*Task statement:* Would you go through the records below and copy each line with the string "schéma"?
####
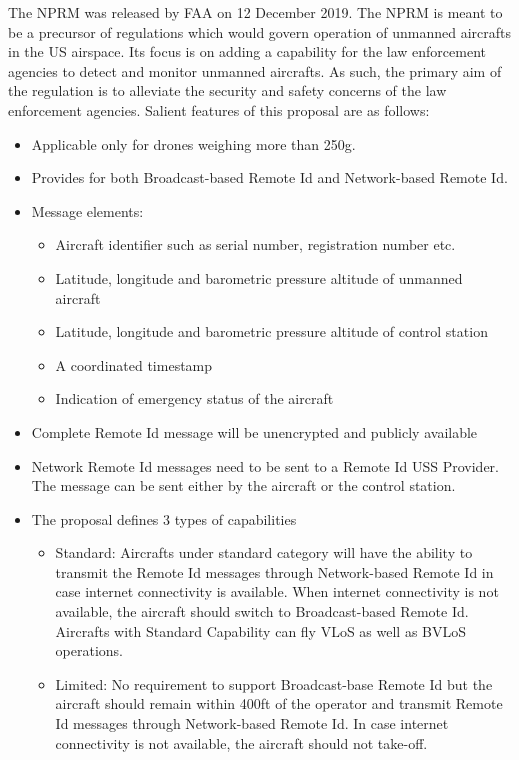 \documentclass{ua_wgs_base}
\begin{document}
The NPRM\cite{FAA-NPRM-2019-1100} was released by FAA on 12 December
2019. The NPRM is meant to be a precursor of regulations which would
govern operation of unmanned aircrafts in the US airspace. Its focus
is on adding a capability for the law enforcement agencies to detect
and monitor unmanned aircrafts. As such, the primary aim of the regulation
is to alleviate the security and safety concerns of the law enforcement
agencies. Salient features of this proposal are as follows:
\begin{itemize}
\item Applicable only for drones weighing more than 250g.
\item Provides for both Broadcast-based Remote Id and Network-based Remote
Id.
\item Message elements:
\begin{itemize}
\item Aircraft identifier such as serial number, registration number etc.
\item Latitude, longitude and barometric pressure altitude of unmanned aircraft
\item Latitude, longitude and barometric pressure altitude of control station
\item A coordinated timestamp
\item Indication of emergency status of the aircraft
\end{itemize}
\item Complete Remote Id message will be unencrypted and publicly available
\item Network Remote Id messages need to be sent to a Remote Id USS Provider.
The message can be sent either by the aircraft or the control station.
\item The proposal defines 3 types of capabilities
\begin{itemize}
\item Standard: Aircrafts under standard category will have the ability
to transmit the Remote Id messages through Network-based Remote Id
in case internet connectivity is available. When internet connectivity
is not available, the aircraft should switch to Broadcast-based Remote
Id. Aircrafts with Standard Capability can fly VLoS as well as BVLoS
operations.
\item Limited: No requirement to support Broadcast-base Remote Id but the
aircraft should remain within 400ft of the operator and transmit Remote
Id messages through Network-based Remote Id. In case internet connectivity
is not available, the aircraft should not take-off.

\end{itemize}
\end{itemize}
\end{document}

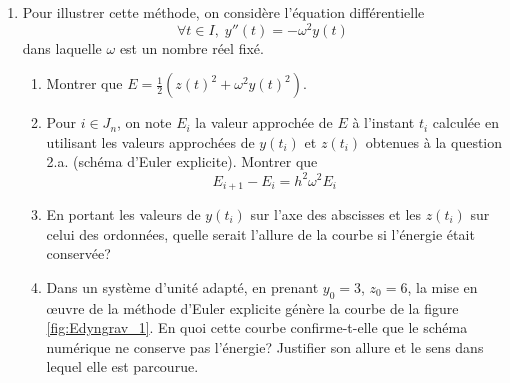 \begin{enumerate}
\item Pour illustrer cette méthode, on considère l'équation différentielle
\begin{displaymath}
  \forall t\in I,\; y''(t) = -\omega^2 y(t)
\end{displaymath}
dans laquelle $\omega$ est un nombre réel fixé.
\begin{enumerate}
  \item Montrer que $E=\frac{1}{2}\left( z(t)^2 + \omega^2 y(t)^2\right) $.
  \item Pour $i\in J_n$, on note $E_i$ la valeur approchée de $E$ à l'instant $t_i$ calculée en utilisant les valeurs approchées de $y(t_i)$ et $z(t_i)$ obtenues à la question 2.a. (schéma d'Euler explicite). Montrer que 
\begin{displaymath}
  E_{i+1} - E_i = h^2 \omega^2 E_i
\end{displaymath}
  \item En portant les valeurs de $y(t_i)$ sur l'axe des abscisses et les $z(t_i)$ sur celui des ordonnées, quelle serait l'allure de la courbe si l'énergie était conservée?
  \item Dans un système d'unité adapté,\label{misenoev} en prenant $y_0=3$, $z_0=6$, la mise en \oe{}uvre de la méthode d'Euler explicite génère la courbe de la figure \ref{fig:Edyngrav_1}. En quoi cette courbe confirme-t-elle que le schéma numérique ne conserve pas l'énergie? Justifier son allure et le sens dans lequel elle est parcourue.
\end{enumerate}


\end{enumerate}
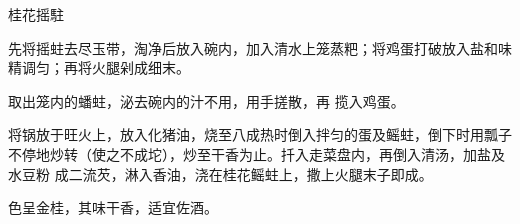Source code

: \begin{recipe}{桂花摇駐}

\ingredients


\cooking

\step 先将摇蛀去尽玉带，淘净后放入碗内，加入清水上笼蒸粑；将鸡蛋打破放入盐和味
精调匀；再将火腿剁成细末。

取出笼内的蟠蛀，泌去碗内的汁不用，用手搓散，再 揽入鸡蛋。

\step 将锅放于旺火上，放入化猪油，烧至八成热时倒入拌匀的蛋及鳐蛀，倒下时用瓢子
不停地炒转（使之不成坨），炒至干香为止。扦入走菜盘内，再倒入清汤，加盐及水豆粉
成二流芡，淋入香油，浇在桂花鳐蛀上，撒上火腿末子即成。

\notes

色呈金桂，其味干香，适宜佐酒。

\end{recipe}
####
*Output below:*
  \item Pour $i\in J_n$, on note $E_i$ la valeur approchée de $E$ à l'instant $t_i$ calculée en utilisant les valeurs approchées de $y(t_i)$ et $z(t_i)$ obtenues à la question 2.a. (schéma d'Euler explicite). Montrer que 
  \item Dans un système d'unité adapté,\label{misenoev} en prenant $y_0=3$, $z_0=6$, la mise en \oe{}uvre de la méthode d'Euler explicite génère la courbe de la figure \ref{fig:Edyngrav_1}. En quoi cette courbe confirme-t-elle que le schéma numérique ne conserve pas l'énergie? Justifier son allure et le sens dans lequel elle est parcourue.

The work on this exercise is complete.